- Born: 25 June 2010 (age 16) Los Angeles

Gymnastics career
- Discipline: Rhythmic gymnastics
- Country represented: United States (2023-present)
- Club: Burlo Gymnastics
- Head coach: Kamelia Dunavska
- Assistant coach: Margarita Mamzina
- Medal record
Representing United States
Rhythmic gymnastics
Pan American Gymnastics Championships
| Silver medal – second place | 2026 Rio de Janeiro | Group All-Around |
| Silver medal – second place | 2026 Rio de Janeiro | 5 Balls |
Junior Pan American Championships
| Silver medal – second place | 2024 Guatemala City | 5 Hoops |
| Bronze medal – third place | 2024 Guatemala City | Group All-Around |
| Bronze medal – third place | 2024 Guatemala City | 10 Clubs |

= Aurora Sullivan =

American rhythmic gymnast

Aurora Sullivan (born 25 June 2010) is an American rhythmic gymnast. She represents the United States in international competitions as a member of the national group.

== Career ==

=== Junior ===
Sullivan took 30th place at the 2023 Elite Qualifier. In May 2024 she made her international debut at the Portimão International Tournament, being 10th in the All-Around, 19th with hoop, 7th with ball, 9th with clubs and 11th with ribbon. The following year she was integrated into the national junior group and competed in the Pan American Championships in Guatemala City alongside Claire Glukovsky, Sasha Kuliyev, Joy Lee, Katerina Levit and Natalia Serobian, winning silver with 5 hoops and bronze in both the All-Around and with 10 clubs.
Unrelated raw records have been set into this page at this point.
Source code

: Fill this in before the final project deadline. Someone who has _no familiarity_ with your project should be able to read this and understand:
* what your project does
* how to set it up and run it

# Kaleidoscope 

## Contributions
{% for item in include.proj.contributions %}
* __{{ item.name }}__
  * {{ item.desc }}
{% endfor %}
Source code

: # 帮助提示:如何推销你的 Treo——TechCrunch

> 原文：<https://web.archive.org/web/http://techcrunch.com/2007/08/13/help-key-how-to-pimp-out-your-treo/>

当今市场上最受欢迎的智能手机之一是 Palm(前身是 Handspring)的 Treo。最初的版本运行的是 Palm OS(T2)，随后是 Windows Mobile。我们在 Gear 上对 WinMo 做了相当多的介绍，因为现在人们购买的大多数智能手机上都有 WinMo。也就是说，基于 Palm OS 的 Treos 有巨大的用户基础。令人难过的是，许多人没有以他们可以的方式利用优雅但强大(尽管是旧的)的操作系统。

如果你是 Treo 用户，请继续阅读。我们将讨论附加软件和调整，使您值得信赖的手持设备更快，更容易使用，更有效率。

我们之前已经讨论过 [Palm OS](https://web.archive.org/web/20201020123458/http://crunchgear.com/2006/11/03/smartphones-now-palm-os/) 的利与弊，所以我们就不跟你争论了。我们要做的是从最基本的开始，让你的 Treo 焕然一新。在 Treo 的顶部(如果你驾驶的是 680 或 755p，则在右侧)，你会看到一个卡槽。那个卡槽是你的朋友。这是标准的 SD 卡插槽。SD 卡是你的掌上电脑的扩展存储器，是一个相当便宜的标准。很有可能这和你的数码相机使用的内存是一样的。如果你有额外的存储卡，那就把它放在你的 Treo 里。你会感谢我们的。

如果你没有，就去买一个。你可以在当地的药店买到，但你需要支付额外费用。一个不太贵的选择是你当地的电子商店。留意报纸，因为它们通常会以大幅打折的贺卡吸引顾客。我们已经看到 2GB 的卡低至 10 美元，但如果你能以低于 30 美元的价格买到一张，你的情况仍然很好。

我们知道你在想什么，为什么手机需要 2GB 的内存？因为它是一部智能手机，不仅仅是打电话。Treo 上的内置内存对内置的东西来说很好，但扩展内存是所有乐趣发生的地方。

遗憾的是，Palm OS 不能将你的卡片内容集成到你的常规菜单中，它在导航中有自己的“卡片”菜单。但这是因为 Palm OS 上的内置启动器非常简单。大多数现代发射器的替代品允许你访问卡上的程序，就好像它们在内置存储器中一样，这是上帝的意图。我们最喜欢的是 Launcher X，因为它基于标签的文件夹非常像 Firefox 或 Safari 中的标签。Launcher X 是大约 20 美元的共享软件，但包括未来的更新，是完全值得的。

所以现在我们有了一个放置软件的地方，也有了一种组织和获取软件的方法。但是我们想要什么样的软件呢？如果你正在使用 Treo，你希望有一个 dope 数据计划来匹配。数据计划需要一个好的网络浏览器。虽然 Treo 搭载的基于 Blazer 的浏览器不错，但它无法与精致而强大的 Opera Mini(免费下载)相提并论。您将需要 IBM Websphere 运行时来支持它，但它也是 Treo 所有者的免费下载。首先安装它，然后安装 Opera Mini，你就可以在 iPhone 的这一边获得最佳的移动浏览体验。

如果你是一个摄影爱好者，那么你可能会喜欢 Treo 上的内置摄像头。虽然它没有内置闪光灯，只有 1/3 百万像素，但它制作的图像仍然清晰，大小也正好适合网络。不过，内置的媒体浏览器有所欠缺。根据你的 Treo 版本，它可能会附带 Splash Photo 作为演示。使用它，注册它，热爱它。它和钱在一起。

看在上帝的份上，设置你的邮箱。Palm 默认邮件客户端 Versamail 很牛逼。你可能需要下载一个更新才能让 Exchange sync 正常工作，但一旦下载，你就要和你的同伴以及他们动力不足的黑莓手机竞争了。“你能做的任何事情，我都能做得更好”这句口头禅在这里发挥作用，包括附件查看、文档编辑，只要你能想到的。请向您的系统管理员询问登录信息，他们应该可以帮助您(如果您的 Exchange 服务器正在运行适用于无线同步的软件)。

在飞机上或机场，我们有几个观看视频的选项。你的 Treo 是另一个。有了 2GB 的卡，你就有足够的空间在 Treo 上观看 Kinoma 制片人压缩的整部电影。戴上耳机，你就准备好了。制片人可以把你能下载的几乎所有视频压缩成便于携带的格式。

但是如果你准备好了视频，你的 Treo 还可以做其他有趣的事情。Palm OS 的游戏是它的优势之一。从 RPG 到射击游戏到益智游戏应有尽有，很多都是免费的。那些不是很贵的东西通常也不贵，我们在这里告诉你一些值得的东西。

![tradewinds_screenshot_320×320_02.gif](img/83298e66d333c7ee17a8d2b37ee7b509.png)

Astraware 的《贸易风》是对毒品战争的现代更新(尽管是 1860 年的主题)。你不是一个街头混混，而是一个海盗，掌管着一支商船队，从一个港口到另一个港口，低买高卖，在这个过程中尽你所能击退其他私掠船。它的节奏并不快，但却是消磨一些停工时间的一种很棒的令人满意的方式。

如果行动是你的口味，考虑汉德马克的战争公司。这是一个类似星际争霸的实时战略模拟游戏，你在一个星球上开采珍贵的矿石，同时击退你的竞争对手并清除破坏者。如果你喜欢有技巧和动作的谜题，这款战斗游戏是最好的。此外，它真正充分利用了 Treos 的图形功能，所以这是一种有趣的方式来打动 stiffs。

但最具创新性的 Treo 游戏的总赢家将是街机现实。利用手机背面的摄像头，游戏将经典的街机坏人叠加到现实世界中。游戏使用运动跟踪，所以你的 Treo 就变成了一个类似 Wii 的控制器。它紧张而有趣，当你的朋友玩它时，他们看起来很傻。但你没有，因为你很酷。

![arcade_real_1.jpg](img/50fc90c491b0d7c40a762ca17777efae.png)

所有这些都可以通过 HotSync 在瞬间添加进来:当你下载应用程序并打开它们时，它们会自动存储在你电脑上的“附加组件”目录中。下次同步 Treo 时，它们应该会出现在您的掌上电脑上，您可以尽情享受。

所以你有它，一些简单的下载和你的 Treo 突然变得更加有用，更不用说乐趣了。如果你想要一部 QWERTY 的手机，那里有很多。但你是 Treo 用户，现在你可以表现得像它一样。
In February 2025 she won silver, behind Anna Filipp, at the Rhythmic Invitational. In May she took part in the Portimão International Tournament, winning silver in teams along Josephine Weber. The next month she was included into the American national junior team. In June she was 7th at the USA National Championships, winning gold with clubs.

=== Senior ===
She became age eligible for senior competitions in 2026, being included into the rooster of the national senior group. Debuting at the Miss Valentine Grand Prix in Tartu where, as a member of USA Group A along Greta Pavilonyte, Kalina Trayanov, Natalia Ye-Granda, Goda Balsys and Kristina Lee, she was 4th overall and won silver with 3 hoops & 4 clubs. In March she took part in the World Cup in Sofia, being 14th in the All-Around, 8th with 5 balls and 20th with 3 hoops & 4 clubs. In Tashkent team USA was 9th in the All-Around and 6th in the mixed apparatus' final. A month later she participated in the stage in Portimão, being 7th in the All-Around, 8th with 5 balls and 4th with 3 hoops & 4 clubs. In June she was selected for the Pan American Championships in Rio de Janeiro, winning silver in the All-Around.